Alan Wake is more like an interactive horror movie than it is a third person shooter. It’s got great atmosphere, a twisted multi-layered and well written and narrated story line, it pushes the graphics capabilities of the Xbox 360 beyond her limits and it offers a deeply immersive (single player) gaming experience.
You follow bestseller author Alan Wake on a vacation with his wife and muse to a lake house near the small town Bright Falls where he hopes to finally break his writer’s block that has been keeping him from writing a new book for two years already. But reality is quickly falling apart in this interactive movie, when you discover that the lake where you are spending your vacation has the power to make works of art and fiction come true and that a dark force wants to use your creative skills to set itself free.
The lake house was formerly owned by another author who appears in your nightmares and whose story is somehow interwoven with your own fate. You begin to find pages of a manuscript which appears to have been written by you, but you cannot remember ever having worked on it.

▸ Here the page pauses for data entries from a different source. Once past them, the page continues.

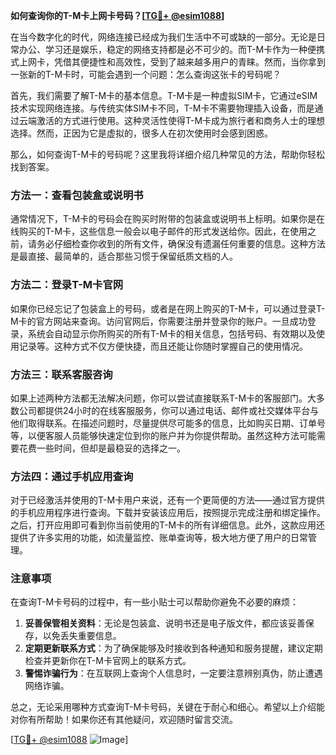 **如何查询你的T-M卡上网卡号码？[[TG💪+ @esim1088](https://t.me/s/esim1088)]**

在当今数字化的时代，网络连接已经成为我们生活中不可或缺的一部分。无论是日常办公、学习还是娱乐，稳定的网络支持都是必不可少的。而T-M卡作为一种便携式上网卡，凭借其便捷性和高效性，受到了越来越多用户的青睐。然而，当你拿到一张新的T-M卡时，可能会遇到一个问题：怎么查询这张卡的号码呢？

首先，我们需要了解T-M卡的基本信息。T-M卡是一种虚拟SIM卡，它通过eSIM技术实现网络连接。与传统实体SIM卡不同，T-M卡不需要物理插入设备，而是通过云端激活的方式进行使用。这种灵活性使得T-M卡成为旅行者和商务人士的理想选择。然而，正因为它是虚拟的，很多人在初次使用时会感到困惑。

那么，如何查询T-M卡的号码呢？这里我将详细介绍几种常见的方法，帮助你轻松找到答案。

### 方法一：查看包装盒或说明书

通常情况下，T-M卡的号码会在购买时附带的包装盒或说明书上标明。如果你是在线购买的T-M卡，这些信息一般会以电子邮件的形式发送给你。因此，在使用之前，请务必仔细检查你收到的所有文件，确保没有遗漏任何重要的信息。这种方法是最直接、最简单的，适合那些习惯于保留纸质文档的人。

### 方法二：登录T-M卡官网

如果你已经忘记了包装盒上的号码，或者是在网上购买的T-M卡，可以通过登录T-M卡的官方网站来查询。访问官网后，你需要注册并登录你的账户。一旦成功登录，系统会自动显示你所购买的所有T-M卡的相关信息，包括号码、有效期以及使用记录等。这种方式不仅方便快捷，而且还能让你随时掌握自己的使用情况。

### 方法三：联系客服咨询

如果上述两种方法都无法解决问题，你可以尝试直接联系T-M卡的客服部门。大多数公司都提供24小时的在线客服服务，你可以通过电话、邮件或社交媒体平台与他们取得联系。在描述问题时，尽量提供尽可能多的信息，比如购买日期、订单号等，以便客服人员能够快速定位到你的账户并为你提供帮助。虽然这种方法可能需要花费一些时间，但却是最稳妥的选择之一。

### 方法四：通过手机应用查询

对于已经激活并使用的T-M卡用户来说，还有一个更简便的方法——通过官方提供的手机应用程序进行查询。下载并安装该应用后，按照提示完成注册和绑定操作。之后，打开应用即可看到你当前使用的T-M卡的所有详细信息。此外，这款应用还提供了许多实用的功能，如流量监控、账单查询等，极大地方便了用户的日常管理。

### 注意事项

在查询T-M卡号码的过程中，有一些小贴士可以帮助你避免不必要的麻烦：

1. **妥善保管相关资料**：无论是包装盒、说明书还是电子版文件，都应该妥善保存，以免丢失重要信息。
2. **定期更新联系方式**：为了确保能够及时接收到各种通知和服务提醒，建议定期检查并更新你在T-M卡官网上的联系方式。
3. **警惕诈骗行为**：在互联网上查询个人信息时，一定要注意辨别真伪，防止遭遇网络诈骗。

总之，无论采用哪种方式查询T-M卡号码，关键在于耐心和细心。希望以上介绍能对你有所帮助！如果你还有其他疑问，欢迎随时留言交流。

[[TG💪+ @esim1088](https://t.me/s/esim1088) ![Image](https://i.postimg.cc/4NQfJmqS/Snipaste-2025-05-13-00-14-12.png)]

But what really cracks the borders of your mental sanity is that those pages describe events that happen only after you have found them.
When your wife suddenly disappears, you have to find out whether you are a real person in charge of your life or whether you have been written by someone and are only a character in a horror story with self awareness, but without any influence on your own destiny. But whether you are a fictive character yourself or not, you have to write your own ending to the story in order to get your lover back from the darkness that took her.
An odyssey through the works of yourself and the author who visited you in your nightmares begins, with the materialized darkness in close pursuit.
Thanks to Microsoft’s intervention, Alan Wake is an Xbox 360-exclusive title and the PC version that was under development is being held back and might never hit the shelves of a store. But Xboxes are cheap, so if you don’t already own one, you should definitely get one to play this game. It’s well worth it.
UPDATE: Maybe I should mention that many of the ideas in Alan Wake remind me of John Carpenter’s In The Mouth Of Madness. It doesn’t really matter, though. Alan Wake has a life and soul of its own. But if you liked John Carpenter’s movie, chances are that you will also enjoy this game.